Raphael glanced back and saw the loping, monstrous form spring through the darkness, seeming to meld with the shadows it passed through, only visible in the moonlight. It occurred to him, then, that this powerful stranger might not realize it was more than a big wolf he faced.

But he limped with Sable to the door of the Fighter's Guild and reached to the handle and pulled- but it was latched. From the inside.

Damn it. They might have actually found safety, or at least a weapon [Raphael had left his sword back on the rooftop] within the building. But no. Locked out. He pounded on it in pent-up frustration.

Why was this thing after them? Why here, why now?

"This is insane. This is totally insane." he glanced at Sable. "There is no reason for any of this."

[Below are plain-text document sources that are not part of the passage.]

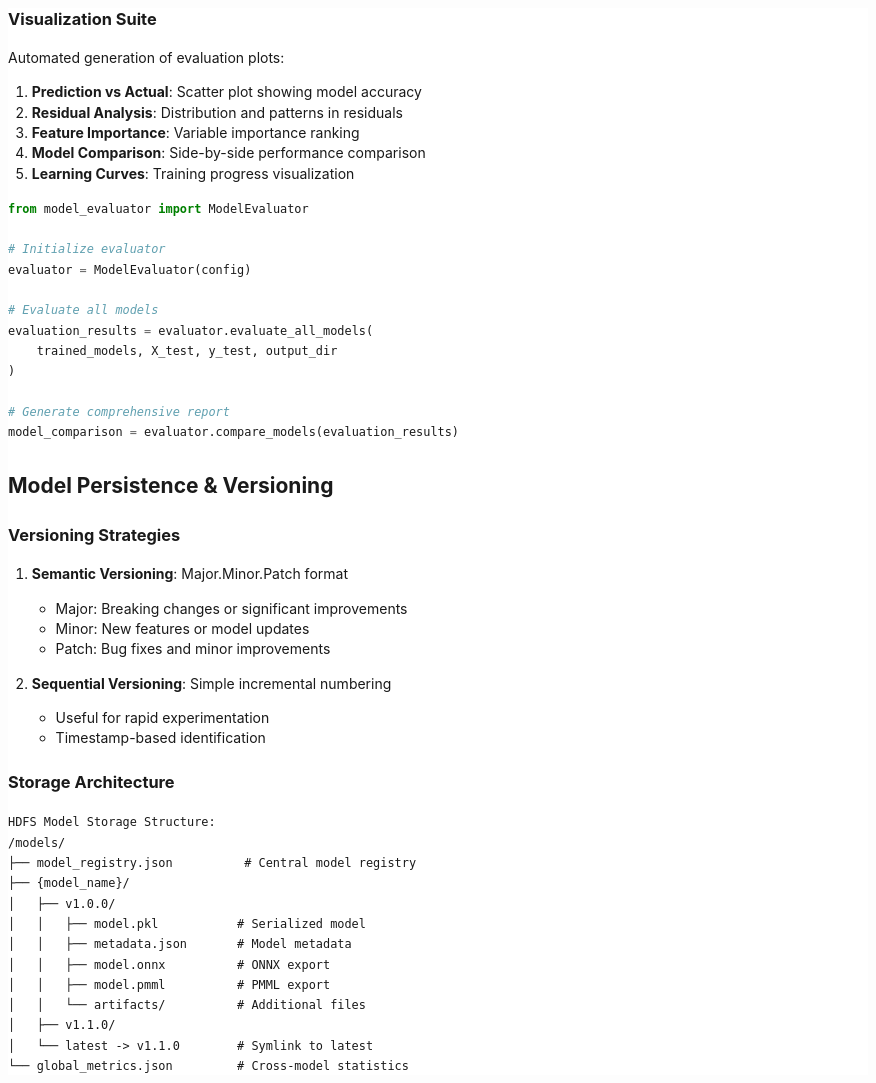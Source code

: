 ### Visualization Suite

Automated generation of evaluation plots:

1. **Prediction vs Actual**: Scatter plot showing model accuracy
2. **Residual Analysis**: Distribution and patterns in residuals
3. **Feature Importance**: Variable importance ranking
4. **Model Comparison**: Side-by-side performance comparison
5. **Learning Curves**: Training progress visualization

```python
from model_evaluator import ModelEvaluator

# Initialize evaluator
evaluator = ModelEvaluator(config)

# Evaluate all models
evaluation_results = evaluator.evaluate_all_models(
    trained_models, X_test, y_test, output_dir
)

# Generate comprehensive report
model_comparison = evaluator.compare_models(evaluation_results)
```

## Model Persistence & Versioning

### Versioning Strategies

1. **Semantic Versioning**: Major.Minor.Patch format
   - Major: Breaking changes or significant improvements
   - Minor: New features or model updates
   - Patch: Bug fixes and minor improvements

2. **Sequential Versioning**: Simple incremental numbering
   - Useful for rapid experimentation
   - Timestamp-based identification

### Storage Architecture

```
HDFS Model Storage Structure:
/models/
├── model_registry.json          # Central model registry
├── {model_name}/
│   ├── v1.0.0/
│   │   ├── model.pkl           # Serialized model
│   │   ├── metadata.json       # Model metadata
│   │   ├── model.onnx          # ONNX export
│   │   ├── model.pmml          # PMML export
│   │   └── artifacts/          # Additional files
│   ├── v1.1.0/
│   └── latest -> v1.1.0        # Symlink to latest
└── global_metrics.json         # Cross-model statistics
```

And then that blood-freezing howl tore through the air and he spun toward the sound.
Life is just a mind game.

Korhos

Post by Korhos » Mon Aug 27, 2007 4:40 am

They had given Korhos for more difficulty than it had imagined they would. But nothing escaped. Not now, not ever. And this chase, with the prey so close for so long, had driven the demon-wolf into an absolute madness. When it had stood on the rooftop with the prey limping away, wounded in their attempts to evade death, Korhos had waited, for just a moment. Just to let the terror of its appearance settle on them, let them realize they were about to die.

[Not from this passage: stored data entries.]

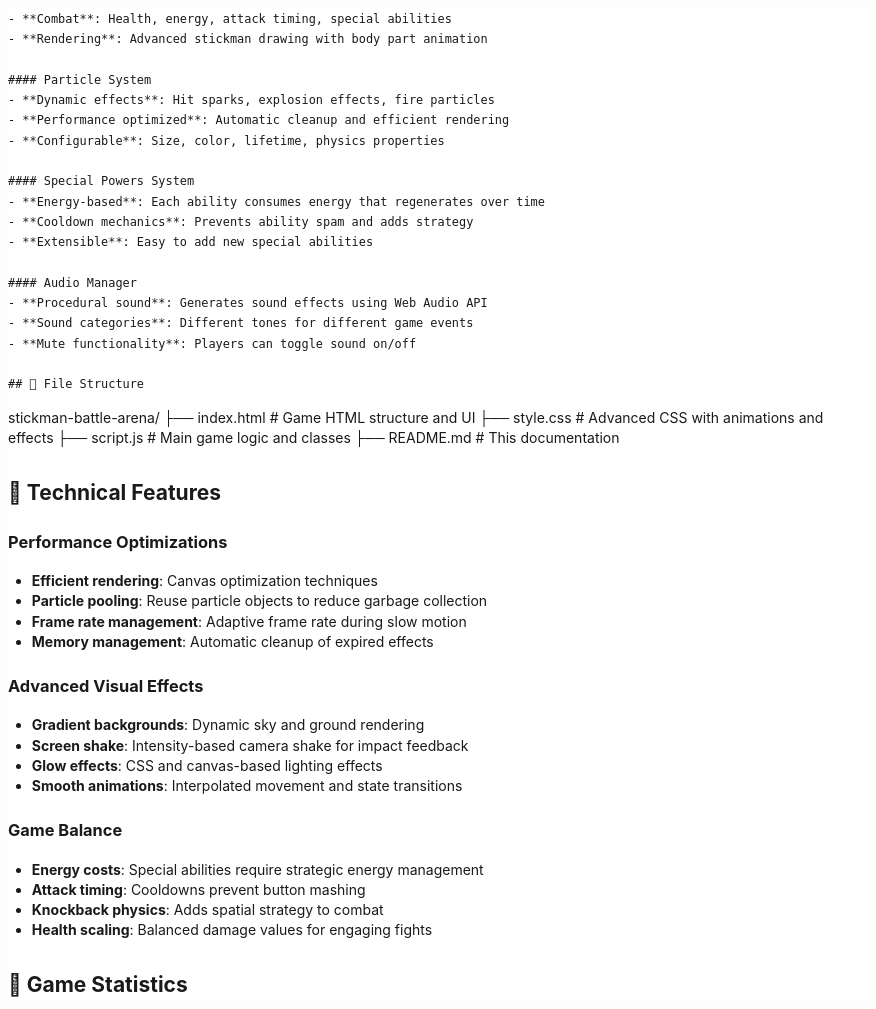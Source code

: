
 ```
- **Combat**: Health, energy, attack timing, special abilities
- **Rendering**: Advanced stickman drawing with body part animation

#### Particle System
- **Dynamic effects**: Hit sparks, explosion effects, fire particles
- **Performance optimized**: Automatic cleanup and efficient rendering
- **Configurable**: Size, color, lifetime, physics properties

#### Special Powers System
- **Energy-based**: Each ability consumes energy that regenerates over time
- **Cooldown mechanics**: Prevents ability spam and adds strategy
- **Extensible**: Easy to add new special abilities

#### Audio Manager
- **Procedural sound**: Generates sound effects using Web Audio API
- **Sound categories**: Different tones for different game events
- **Mute functionality**: Players can toggle sound on/off

## 📁 File Structure

```
stickman-battle-arena/
├── index.html          # Game HTML structure and UI
├── style.css           # Advanced CSS with animations and effects
├── script.js           # Main game logic and classes
├── README.md           # This documentation


## 🔧 Technical Features

### Performance Optimizations
- **Efficient rendering**: Canvas optimization techniques
- **Particle pooling**: Reuse particle objects to reduce garbage collection
- **Frame rate management**: Adaptive frame rate during slow motion
- **Memory management**: Automatic cleanup of expired effects

### Advanced Visual Effects
- **Gradient backgrounds**: Dynamic sky and ground rendering
- **Screen shake**: Intensity-based camera shake for impact feedback
- **Glow effects**: CSS and canvas-based lighting effects
- **Smooth animations**: Interpolated movement and state transitions

### Game Balance
- **Energy costs**: Special abilities require strategic energy management
- **Attack timing**: Cooldowns prevent button mashing
- **Knockback physics**: Adds spatial strategy to combat
- **Health scaling**: Balanced damage values for engaging fights

## 🎯 Game Statistics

The demon-half still appreciated the anticipation of the feasting, and deeply loved the way terrorized humans screamed.

And then with a loping bound, Korhos had leapt from the rooftop, landing heavily but uninjured on the street. In the same instant it gathered itself and began running, the wolf-half giving in fully to instincts of the hunt, powerful muscles propelling to to greater and greater pace.

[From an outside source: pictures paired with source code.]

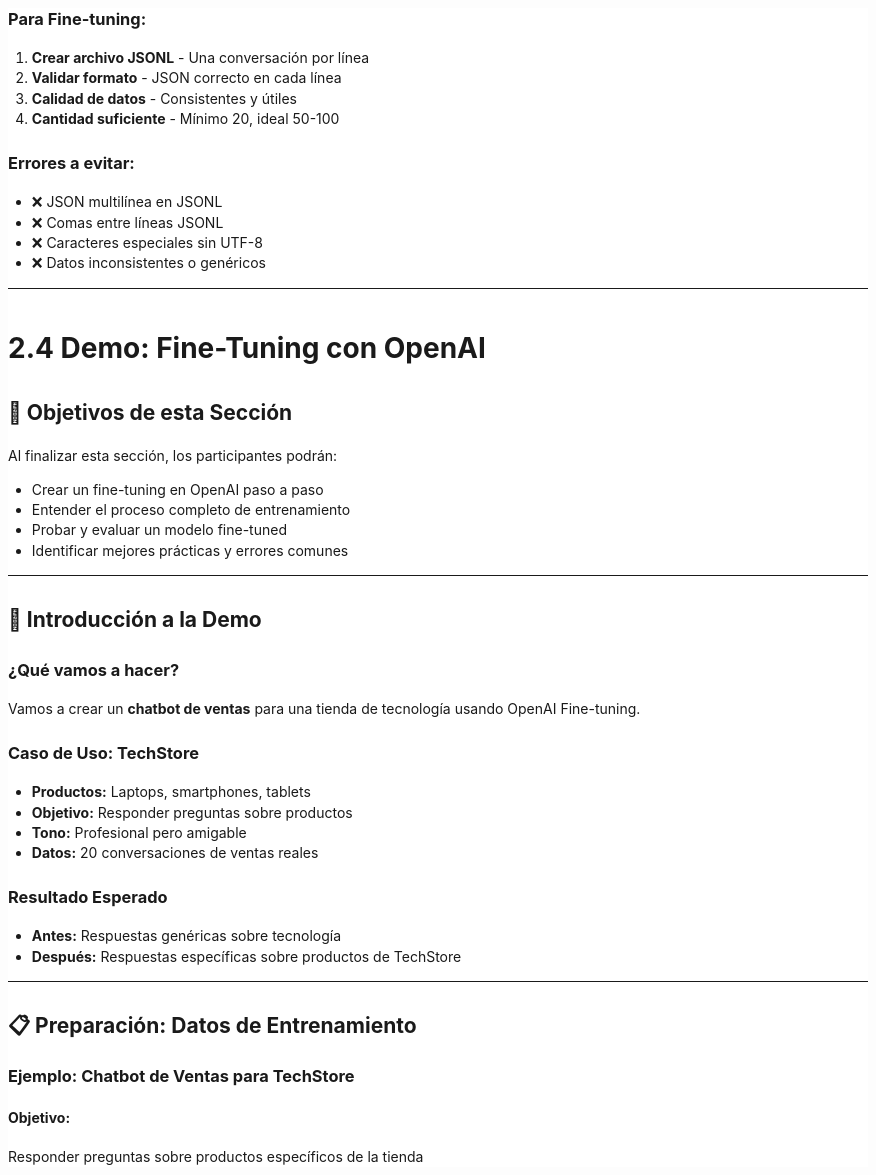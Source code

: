 ### **Para Fine-tuning:**
1. **Crear archivo JSONL** - Una conversación por línea
2. **Validar formato** - JSON correcto en cada línea
3. **Calidad de datos** - Consistentes y útiles
4. **Cantidad suficiente** - Mínimo 20, ideal 50-100

### **Errores a evitar:**
- ❌ JSON multilínea en JSONL
- ❌ Comas entre líneas JSONL
- ❌ Caracteres especiales sin UTF-8
- ❌ Datos inconsistentes o genéricos

---

# 2.4 Demo: Fine-Tuning con OpenAI

## 🎯 Objetivos de esta Sección

Al finalizar esta sección, los participantes podrán:
- Crear un fine-tuning en OpenAI paso a paso
- Entender el proceso completo de entrenamiento
- Probar y evaluar un modelo fine-tuned
- Identificar mejores prácticas y errores comunes

---

## 🚀 Introducción a la Demo

### **¿Qué vamos a hacer?**
Vamos a crear un **chatbot de ventas** para una tienda de tecnología usando OpenAI Fine-tuning.

### **Caso de Uso: TechStore**
- **Productos:** Laptops, smartphones, tablets
- **Objetivo:** Responder preguntas sobre productos
- **Tono:** Profesional pero amigable
- **Datos:** 20 conversaciones de ventas reales

### **Resultado Esperado**
- **Antes:** Respuestas genéricas sobre tecnología
- **Después:** Respuestas específicas sobre productos de TechStore

---

## 📋 Preparación: Datos de Entrenamiento

### **Ejemplo: Chatbot de Ventas para TechStore**

#### **Objetivo:**
Responder preguntas sobre productos específicos de la tienda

Korhos heard and understood when the prey called out, and saw the other human stepping out of the building. But that did not matter, unless the new human was a fool, it would run. Nothing stood before Korhos.

But then the human drew its weapon and stepped toward Korhos, a readiness for battle emanating from him.

It absolutely enraged the demon-half. That this random human would dare to interfere, dare to believe it could challenge the immortal Korhos. The wolf-half also recognized the human's action as a challenge to its right to the prey.

Both halves were united in their focused and immediate malice, channeling it into a chilling howl of rage.

They were on the human in an instant, who swung mightily as he perceived Korhos's spring. But Korhos was a veteran of a thousands battles, empowered with agility and strength of supernatural nature. The spring was a feint, and as the human's swing hit nothing but air, Korhos slipped in under it and then took the human, crushing it to the ground.

Korhos revelled in the immediate terror, confusion, panic-

And then with a meaty snarl ripped out his throat and began tearing the body apart.